Spanish ace Valverde, who has also dominated Evans in some prestigious races this season, finished sixth overall on the Tour last year. The 28-year-old says he would be happy with a podium place, but after tailoring his entire season to winning the Tour it is clear his ambitions lie elsewhere.
Valverde has worked to improve his time trialling, and recently beat Evans in the 31km race against the clock at the Dauphine Libéré stage race, which he eventually won pushing Evans down into second place. He has accepted he may lose time to the Australian in the race's two time trials, but added: "I think the race is going to be won in the mountains.
"After the Pyrenees there are three tough days in the Alps. For me, it's the key to this Tour."
Another Spaniard, Carlos Sastre, is a former podium finisher who will spearhead CSC's yellow jersey bid - alongside outsiders Frank and Andy Schleck, the latter having shown his promise with a runner-up place at last year's Giro d'Italia. The time trial is Sastre's weakness and a poor run of results at the Dauphine have left question marks over his form.
But CSC team manager Bjarne Riis, the 1996 winner who admitted to having used performance enhancer EPO (erythropoietin) to win the yellow jersey, seems quietly confident.
"Our leader is Carlos but we have options with Andy and Frank, who can be up there with the best, especially Andy," said Riis. "I feel we can be very competitive, especially in the mountains."
Australian Stuart O'Grady, who will be racing to help Sastre beat the likes of Evans and Valverde but then team up with Evans for the Australian team at the Olympic Games, said the strength in depth of CSC has given them a distinct advantage.
"You can't win the Tour de France by yourself, and without having a strong team. Lance Armstrong showed that for seven years," he said. "I don't see how our team could get any better. We really have every angle covered. And with Andy and Frank you can say we've got a three-pronged attack. Cadel will come into the race with a different kind of pressure. Now, the whole world is looking at him. But good luck to him."

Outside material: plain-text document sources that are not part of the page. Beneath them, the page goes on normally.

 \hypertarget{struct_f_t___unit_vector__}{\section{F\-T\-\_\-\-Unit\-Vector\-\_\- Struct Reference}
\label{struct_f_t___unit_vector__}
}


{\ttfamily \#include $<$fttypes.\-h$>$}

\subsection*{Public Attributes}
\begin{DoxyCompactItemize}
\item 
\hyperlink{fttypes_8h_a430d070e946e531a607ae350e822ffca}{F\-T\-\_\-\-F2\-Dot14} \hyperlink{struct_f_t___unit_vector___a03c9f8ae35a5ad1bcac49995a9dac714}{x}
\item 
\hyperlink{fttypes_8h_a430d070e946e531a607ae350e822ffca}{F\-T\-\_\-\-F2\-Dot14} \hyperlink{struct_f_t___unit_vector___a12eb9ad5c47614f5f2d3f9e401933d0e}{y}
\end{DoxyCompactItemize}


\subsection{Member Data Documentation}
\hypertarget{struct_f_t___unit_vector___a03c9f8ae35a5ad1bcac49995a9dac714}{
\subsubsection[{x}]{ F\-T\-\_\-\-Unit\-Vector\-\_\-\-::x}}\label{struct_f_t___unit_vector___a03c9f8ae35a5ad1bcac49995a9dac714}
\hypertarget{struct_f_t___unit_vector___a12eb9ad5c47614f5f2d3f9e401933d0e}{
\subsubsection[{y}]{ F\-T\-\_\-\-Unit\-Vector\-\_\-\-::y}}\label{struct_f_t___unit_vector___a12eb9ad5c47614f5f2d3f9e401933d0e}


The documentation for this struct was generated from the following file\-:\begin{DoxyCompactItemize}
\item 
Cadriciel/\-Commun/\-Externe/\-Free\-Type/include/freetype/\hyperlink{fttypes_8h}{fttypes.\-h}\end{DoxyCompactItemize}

Russian Denis Menchov will be Rabobank's yellow jersey hope, and he hopes the relative inexperience of his team will not prove a handicap to his ambitions.
"I hope we have a strong enough team, but I know my job and I know what I have to do to win," said Menchov, the reigning Tour of Spain champion. "I have big ambitions for this race, and have as good a chance as any of the contenders."